**Data extract**
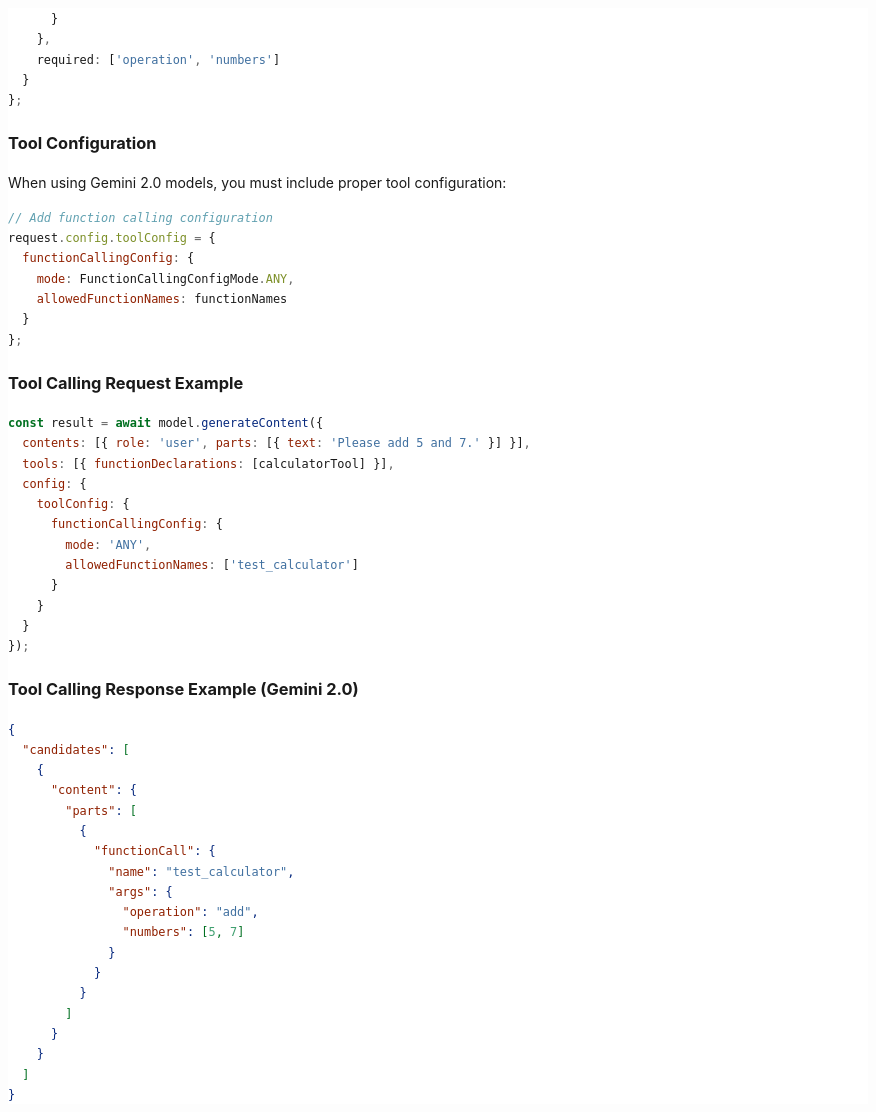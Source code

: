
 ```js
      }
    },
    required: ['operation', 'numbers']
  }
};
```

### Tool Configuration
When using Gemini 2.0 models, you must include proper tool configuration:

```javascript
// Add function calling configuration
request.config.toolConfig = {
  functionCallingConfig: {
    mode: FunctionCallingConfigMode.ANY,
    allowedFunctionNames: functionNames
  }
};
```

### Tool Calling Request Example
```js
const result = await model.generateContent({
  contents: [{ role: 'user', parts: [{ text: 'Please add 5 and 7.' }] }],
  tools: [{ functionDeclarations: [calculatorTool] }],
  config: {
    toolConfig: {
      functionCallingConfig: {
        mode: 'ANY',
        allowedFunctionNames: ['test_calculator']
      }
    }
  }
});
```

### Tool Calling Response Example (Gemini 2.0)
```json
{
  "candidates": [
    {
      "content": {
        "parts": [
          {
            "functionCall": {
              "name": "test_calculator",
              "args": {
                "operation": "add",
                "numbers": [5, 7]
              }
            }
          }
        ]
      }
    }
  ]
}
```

**Problem statement**
Copy every line from the records above that contains the string "numbers".

**Written response**
    required: ['operation', 'numbers']
                "numbers": [5, 7]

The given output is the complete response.